▶ _Exercise_: Reproduce every entry word for word. Drop all pictures from the copy.

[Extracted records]

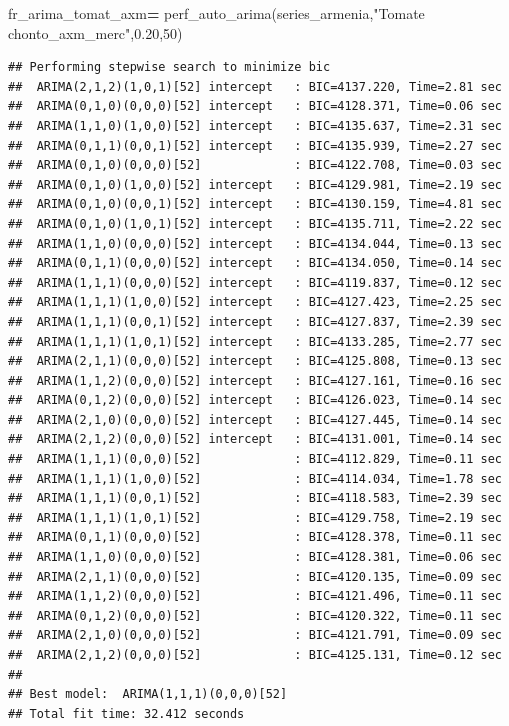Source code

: \documentclass[
]{book}
\newenvironment{Shaded}{\begin{snugshade}}{\end{snugshade}}
\newcommand{\DecValTok}[1]{\textcolor[rgb]{0.00,0.00,0.81}{#1}}
\newcommand{\FloatTok}[1]{\textcolor[rgb]{0.00,0.00,0.81}{#1}}
\newcommand{\NormalTok}[1]{#1}
\newcommand{\OperatorTok}[1]{\textcolor[rgb]{0.81,0.36,0.00}{\textbf{#1}}}
\newcommand{\StringTok}[1]{\textcolor[rgb]{0.31,0.60,0.02}{#1}}
\begin{document}
\begin{Shaded}
\begin{Highlighting}[]

\NormalTok{fr\_arima\_tomat\_axm}\OperatorTok{=}\NormalTok{ perf\_auto\_arima(series\_armenia,}\StringTok{"Tomate chonto\_axm\_merc"}\NormalTok{,}\FloatTok{0.20}\NormalTok{,}\DecValTok{50}\NormalTok{)}
\end{Highlighting}
\end{Shaded}

\begin{verbatim}
## Performing stepwise search to minimize bic
##  ARIMA(2,1,2)(1,0,1)[52] intercept   : BIC=4137.220, Time=2.81 sec
##  ARIMA(0,1,0)(0,0,0)[52] intercept   : BIC=4128.371, Time=0.06 sec
##  ARIMA(1,1,0)(1,0,0)[52] intercept   : BIC=4135.637, Time=2.31 sec
##  ARIMA(0,1,1)(0,0,1)[52] intercept   : BIC=4135.939, Time=2.27 sec
##  ARIMA(0,1,0)(0,0,0)[52]             : BIC=4122.708, Time=0.03 sec
##  ARIMA(0,1,0)(1,0,0)[52] intercept   : BIC=4129.981, Time=2.19 sec
##  ARIMA(0,1,0)(0,0,1)[52] intercept   : BIC=4130.159, Time=4.81 sec
##  ARIMA(0,1,0)(1,0,1)[52] intercept   : BIC=4135.711, Time=2.22 sec
##  ARIMA(1,1,0)(0,0,0)[52] intercept   : BIC=4134.044, Time=0.13 sec
##  ARIMA(0,1,1)(0,0,0)[52] intercept   : BIC=4134.050, Time=0.14 sec
##  ARIMA(1,1,1)(0,0,0)[52] intercept   : BIC=4119.837, Time=0.12 sec
##  ARIMA(1,1,1)(1,0,0)[52] intercept   : BIC=4127.423, Time=2.25 sec
##  ARIMA(1,1,1)(0,0,1)[52] intercept   : BIC=4127.837, Time=2.39 sec
##  ARIMA(1,1,1)(1,0,1)[52] intercept   : BIC=4133.285, Time=2.77 sec
##  ARIMA(2,1,1)(0,0,0)[52] intercept   : BIC=4125.808, Time=0.13 sec
##  ARIMA(1,1,2)(0,0,0)[52] intercept   : BIC=4127.161, Time=0.16 sec
##  ARIMA(0,1,2)(0,0,0)[52] intercept   : BIC=4126.023, Time=0.14 sec
##  ARIMA(2,1,0)(0,0,0)[52] intercept   : BIC=4127.445, Time=0.14 sec
##  ARIMA(2,1,2)(0,0,0)[52] intercept   : BIC=4131.001, Time=0.14 sec
##  ARIMA(1,1,1)(0,0,0)[52]             : BIC=4112.829, Time=0.11 sec
##  ARIMA(1,1,1)(1,0,0)[52]             : BIC=4114.034, Time=1.78 sec
##  ARIMA(1,1,1)(0,0,1)[52]             : BIC=4118.583, Time=2.39 sec
##  ARIMA(1,1,1)(1,0,1)[52]             : BIC=4129.758, Time=2.19 sec
##  ARIMA(0,1,1)(0,0,0)[52]             : BIC=4128.378, Time=0.11 sec
##  ARIMA(1,1,0)(0,0,0)[52]             : BIC=4128.381, Time=0.06 sec
##  ARIMA(2,1,1)(0,0,0)[52]             : BIC=4120.135, Time=0.09 sec
##  ARIMA(1,1,2)(0,0,0)[52]             : BIC=4121.496, Time=0.11 sec
##  ARIMA(0,1,2)(0,0,0)[52]             : BIC=4120.322, Time=0.11 sec
##  ARIMA(2,1,0)(0,0,0)[52]             : BIC=4121.791, Time=0.09 sec
##  ARIMA(2,1,2)(0,0,0)[52]             : BIC=4125.131, Time=0.12 sec
## 
## Best model:  ARIMA(1,1,1)(0,0,0)[52]          
## Total fit time: 32.412 seconds
\end{verbatim}
\end{document}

▶ _Expected output_:
Source code

: \documentclass[
]{book}
\newenvironment{Shaded}{\begin{snugshade}}{\end{snugshade}}
\newcommand{\DecValTok}[1]{\textcolor[rgb]{0.00,0.00,0.81}{#1}}
\newcommand{\FloatTok}[1]{\textcolor[rgb]{0.00,0.00,0.81}{#1}}
\newcommand{\NormalTok}[1]{#1}
\newcommand{\OperatorTok}[1]{\textcolor[rgb]{0.81,0.36,0.00}{\textbf{#1}}}
\newcommand{\StringTok}[1]{\textcolor[rgb]{0.31,0.60,0.02}{#1}}
\begin{document}
\begin{Shaded}
\begin{Highlighting}[]

\NormalTok{fr\_arima\_tomat\_axm}\OperatorTok{=}\NormalTok{ perf\_auto\_arima(series\_armenia,}\StringTok{"Tomate chonto\_axm\_merc"}\NormalTok{,}\FloatTok{0.20}\NormalTok{,}\DecValTok{50}\NormalTok{)}
\end{Highlighting}
\end{Shaded}

\begin{verbatim}
## Performing stepwise search to minimize bic
##  ARIMA(2,1,2)(1,0,1)[52] intercept   : BIC=4137.220, Time=2.81 sec
##  ARIMA(0,1,0)(0,0,0)[52] intercept   : BIC=4128.371, Time=0.06 sec
##  ARIMA(1,1,0)(1,0,0)[52] intercept   : BIC=4135.637, Time=2.31 sec
##  ARIMA(0,1,1)(0,0,1)[52] intercept   : BIC=4135.939, Time=2.27 sec
##  ARIMA(0,1,0)(0,0,0)[52]             : BIC=4122.708, Time=0.03 sec
##  ARIMA(0,1,0)(1,0,0)[52] intercept   : BIC=4129.981, Time=2.19 sec
##  ARIMA(0,1,0)(0,0,1)[52] intercept   : BIC=4130.159, Time=4.81 sec
##  ARIMA(0,1,0)(1,0,1)[52] intercept   : BIC=4135.711, Time=2.22 sec
##  ARIMA(1,1,0)(0,0,0)[52] intercept   : BIC=4134.044, Time=0.13 sec
##  ARIMA(0,1,1)(0,0,0)[52] intercept   : BIC=4134.050, Time=0.14 sec
##  ARIMA(1,1,1)(0,0,0)[52] intercept   : BIC=4119.837, Time=0.12 sec
##  ARIMA(1,1,1)(1,0,0)[52] intercept   : BIC=4127.423, Time=2.25 sec
##  ARIMA(1,1,1)(0,0,1)[52] intercept   : BIC=4127.837, Time=2.39 sec
##  ARIMA(1,1,1)(1,0,1)[52] intercept   : BIC=4133.285, Time=2.77 sec
##  ARIMA(2,1,1)(0,0,0)[52] intercept   : BIC=4125.808, Time=0.13 sec
##  ARIMA(1,1,2)(0,0,0)[52] intercept   : BIC=4127.161, Time=0.16 sec
##  ARIMA(0,1,2)(0,0,0)[52] intercept   : BIC=4126.023, Time=0.14 sec
##  ARIMA(2,1,0)(0,0,0)[52] intercept   : BIC=4127.445, Time=0.14 sec
##  ARIMA(2,1,2)(0,0,0)[52] intercept   : BIC=4131.001, Time=0.14 sec
##  ARIMA(1,1,1)(0,0,0)[52]             : BIC=4112.829, Time=0.11 sec
##  ARIMA(1,1,1)(1,0,0)[52]             : BIC=4114.034, Time=1.78 sec
##  ARIMA(1,1,1)(0,0,1)[52]             : BIC=4118.583, Time=2.39 sec
##  ARIMA(1,1,1)(1,0,1)[52]             : BIC=4129.758, Time=2.19 sec
##  ARIMA(0,1,1)(0,0,0)[52]             : BIC=4128.378, Time=0.11 sec
##  ARIMA(1,1,0)(0,0,0)[52]             : BIC=4128.381, Time=0.06 sec
##  ARIMA(2,1,1)(0,0,0)[52]             : BIC=4120.135, Time=0.09 sec
##  ARIMA(1,1,2)(0,0,0)[52]             : BIC=4121.496, Time=0.11 sec
##  ARIMA(0,1,2)(0,0,0)[52]             : BIC=4120.322, Time=0.11 sec
##  ARIMA(2,1,0)(0,0,0)[52]             : BIC=4121.791, Time=0.09 sec
##  ARIMA(2,1,2)(0,0,0)[52]             : BIC=4125.131, Time=0.12 sec
## 
## Best model:  ARIMA(1,1,1)(0,0,0)[52]          
## Total fit time: 32.412 seconds
\end{verbatim}
\end{document}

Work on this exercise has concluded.